Work instruction: Print the line that has "[mito]: http://it.wikipedia.org/wiki/Mitopoiesi" in it, then every remaining line of the data, exactly and without anything extra.

Provided material:
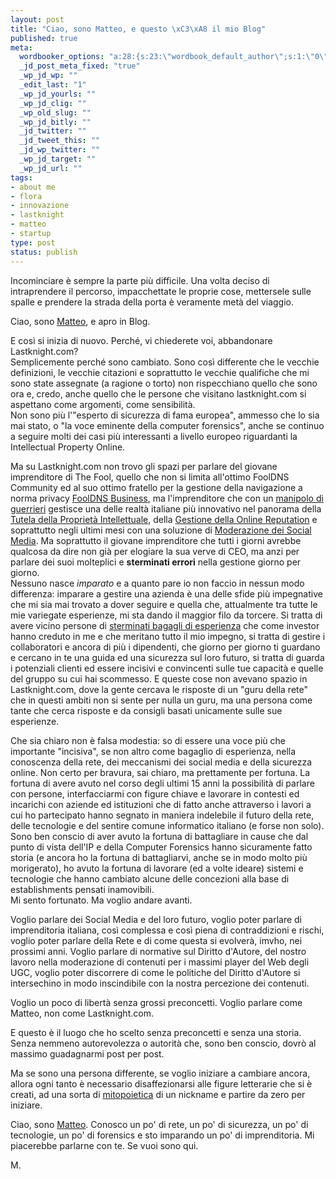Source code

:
 ```yaml
--- 
layout: post
title: "Ciao, sono Matteo, e questo \xC3\xA8 il mio Blog"
published: true
meta: 
  wordbooker_options: "a:28:{s:23:\"wordbook_default_author\";s:1:\"0\";s:23:\"wordbook_extract_length\";s:3:\"256\";s:26:\"wordbooker_publish_default\";s:2:\"on\";s:25:\"wordbooker_like_share_too\";s:2:\"on\";s:27:\"wordbooker_like_button_show\";s:2:\"on\";s:21:\"wordbooker_like_width\";s:3:\"600\";s:32:\"wordbooker_like_button_frontpage\";s:2:\"on\";s:27:\"wordbooker_like_button_post\";s:2:\"on\";s:25:\"wordbook_fbshare_location\";s:6:\"bottom\";s:24:\"wordbook_fblike_location\";s:6:\"bottom\";s:22:\"wordbook_fblike_action\";s:4:\"like\";s:27:\"wordbook_fblike_colorscheme\";s:5:\"light\";s:20:\"wordbook_fblike_font\";s:5:\"arial\";s:22:\"wordbook_fblike_button\";s:12:\"button_count\";s:21:\"wordbook_fblike_faces\";s:4:\"true\";s:18:\"wordbook_attribute\";s:8:\"BlogPost\";s:29:\"wordbook_republish_time_frame\";s:1:\"5\";s:28:\"wordbook_republish_time_obey\";s:2:\"on\";s:24:\"wordbooker_status_update\";s:2:\"on\";s:29:\"wordbooker_status_update_text\";s:26:\": Post :  %title% - %link%\";s:19:\"wordbook_actionlink\";s:3:\"200\";s:27:\"wordbook_search_this_header\";s:3:\"200\";s:32:\"wordbook_description_meta_length\";s:3:\"350\";s:20:\"wordbook_comment_get\";s:2:\"on\";s:18:\"wordbook_page_post\";s:15:\"131388540210117\";s:18:\"wordbook_orandpage\";s:1:\"2\";s:24:\"wordbooker_comment_email\";s:18:\"mf@matteoflora.com\";s:18:\"wordbook_status_id\";s:4:\"-100\";}"
  _jd_post_meta_fixed: "true"
  _wp_jd_wp: ""
  _edit_last: "1"
  _wp_jd_yourls: ""
  _wp_jd_clig: ""
  _wp_old_slug: ""
  _wp_jd_bitly: ""
  _jd_twitter: ""
  _jd_tweet_this: ""
  _jd_wp_twitter: ""
  _wp_jd_target: ""
  _wp_jd_url: ""
tags: 
- about me
- flora
- innovazione
- lastknight
- matteo
- startup
type: post
status: publish
---
```

Incominciare è sempre la parte più difficile. Una volta deciso di intraprendere il percorso, impacchettate le proprie cose, mettersele sulle spalle e prendere la strada della porta è veramente metà del viaggio.

Ciao, sono [Matteo][me], e apro in Blog.  
  
E così si inizia di nuovo. Perché, vi chiederete voi, abbandonare Lastknight.com?  
Semplicemente perché sono cambiato. Sono così differente che le vecchie definizioni, le vecchie citazioni e soprattutto le vecchie qualifiche che mi sono state assegnate (a ragione o torto) non rispecchiano quello che sono ora e, credo, anche quello che le persone che visitano lastknight.com si aspettano come argomenti, come sensibilità.  
Non sono più l'"esperto di sicurezza di fama europea", ammesso che lo sia mai stato, o "la voce eminente della computer forensics", anche se continuo a seguire molti dei casi più interessanti a livello europeo riguardanti la Intellectual Property Online.  
  
Ma su Lastknight.com non trovo gli spazi per parlare del giovane imprenditore di The Fool, quello che non si limita all'ottimo FoolDNS Community ed al suo ottimo fratello per la gestione della navigazione a norma privacy [FoolDNS Business][business], ma l'imprenditore che con un [manipolo di guerrieri][noi] gestisce  una delle realtà italiane più innovativo nel panorama della [Tutela della Proprietà Intellettuale][tf-ip], della [Gestione della Online Reputation][tf-re] e soprattutto negli ultimi mesi con una soluzione di [Moderazione dei Social Media][tf-mo]. Ma soprattutto il giovane imprenditore che tutti i giorni avrebbe qualcosa da dire non già per elogiare la sua verve di CEO, ma anzi per parlare dei suoi molteplici e **sterminati errori** nella gestione giorno per giorno.  
Nessuno nasce *imparato* e a quanto pare io non faccio in nessun modo differenza: imparare a gestire una azienda è una delle sfide più impegnative che mi sia mai trovato a dover seguire e quella che, attualmente tra tutte le mie variegate esperienze, mi sta dando il maggior filo da torcere. Si tratta di avere vicino persone di [sterminati bagagli di esperienza][massimo] che come investor hanno creduto in me e che meritano tutto il mio impegno, si tratta di gestire i collaboratori e ancora di più i dipendenti, che giorno per giorno ti guardano e cercano in te una guida ed una sicurezza sul loro futuro, si tratta di guarda i potenziali clienti ed essere incisivi e convincenti sulle tue capacità e quelle del gruppo su cui hai scommesso. E queste cose non avevano spazio in Lastknight.com, dove la gente cercava le risposte di un "guru della rete" che in questi ambiti non si sente per nulla un guru, ma una persona come tante che cerca risposte e da consigli basati unicamente sulle sue esperienze.  
  
Che sia chiaro non è falsa modestia: so di essere una voce più che importante "incisiva", se non altro come bagaglio di esperienza, nella conoscenza della rete, dei meccanismi dei social media e della sicurezza online. Non certo per bravura, sai chiaro, ma prettamente per fortuna. La fortuna di avere avuto nel corso degli ultimi 15 anni la possibilità di parlare con persone, interfacciarmi con figure chiave e lavorare in contesti ed incarichi con aziende ed istituzioni che di fatto anche attraverso i lavori a cui ho partecipato hanno segnato in maniera indelebile il futuro della rete, delle tecnologie e del sentire comune informatico italiano (e forse non solo). Sono ben conscio di aver avuto la fortuna di battagliare in cause che dal punto di vista dell'IP e della Computer Forensics hanno sicuramente fatto storia (e ancora ho la fortuna di battagliarvi, anche se in modo molto più morigerato), ho avuto la fortuna di lavorare (ed a volte ideare) sistemi e tecnologie che hanno cambiato alcune delle concezioni alla base di establishments pensati inamovibili.  
Mi sento fortunato. Ma voglio andare avanti.  
  
Voglio parlare dei Social Media e del loro futuro, voglio poter parlare di imprenditoria italiana, così complessa e così piena di contraddizioni e rischi, voglio poter parlare della Rete e di come questa si evolverà, imvho, nei prossimi anni. Voglio parlare di normative sul Diritto d'Autore, del nostro lavoro nella moderazione di contenuti per i massimi player del Web degli UGC, voglio poter discorrere di come le politiche del Diritto d'Autore si intersechino in modo inscindibile con la nostra percezione dei contenuti.  
  
Voglio un poco di libertà senza grossi preconcetti. Voglio parlare come Matteo, non come Lastknight.com.  
  
E questo è il luogo che ho scelto senza preconcetti e senza una storia. Senza nemmeno autorevolezza o autorità che, sono ben conscio, dovrò al massimo guadagnarmi post per post.  
  
Ma se sono una persona differente, se voglio iniziare a cambiare ancora, allora ogni tanto è necessario disaffezionarsi alle figure letterarie che si è creati, ad una sorta di [mitopoietica][mito] di un nickname e partire da zero per iniziare.  
  
Ciao, sono [Matteo][me]. Conosco un po' di rete, un po' di sicurezza, un po' di tecnologie, un po' di forensics e sto imparando un po' di imprenditoria. Mi piacerebbe parlarne con te. Se vuoi sono qui.  
  
M.

[business]: http://fooldns.com
[noi]: http://thefool.it
[mito]: http://it.wikipedia.org/wiki/Mitopoiesi
[tf-ip]: http://thefool.it/prodotti/#product-864
[me]: /profile
[tf-re]: http://buzztrainers.com
[tf-mo]: http://thefool.it/prodotti/#product-856
[massimo]: http://www.daringtodo.com/lang/it/2010/03/01/massimo-giacomini-lo-sguardo-oltre-il-muro/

Answer box:
[mito]: http://it.wikipedia.org/wiki/Mitopoiesi
[tf-ip]: http://thefool.it/prodotti/#product-864
[me]: /profile
[tf-re]: http://buzztrainers.com
[tf-mo]: http://thefool.it/prodotti/#product-856
[massimo]: http://www.daringtodo.com/lang/it/2010/03/01/massimo-giacomini-lo-sguardo-oltre-il-muro/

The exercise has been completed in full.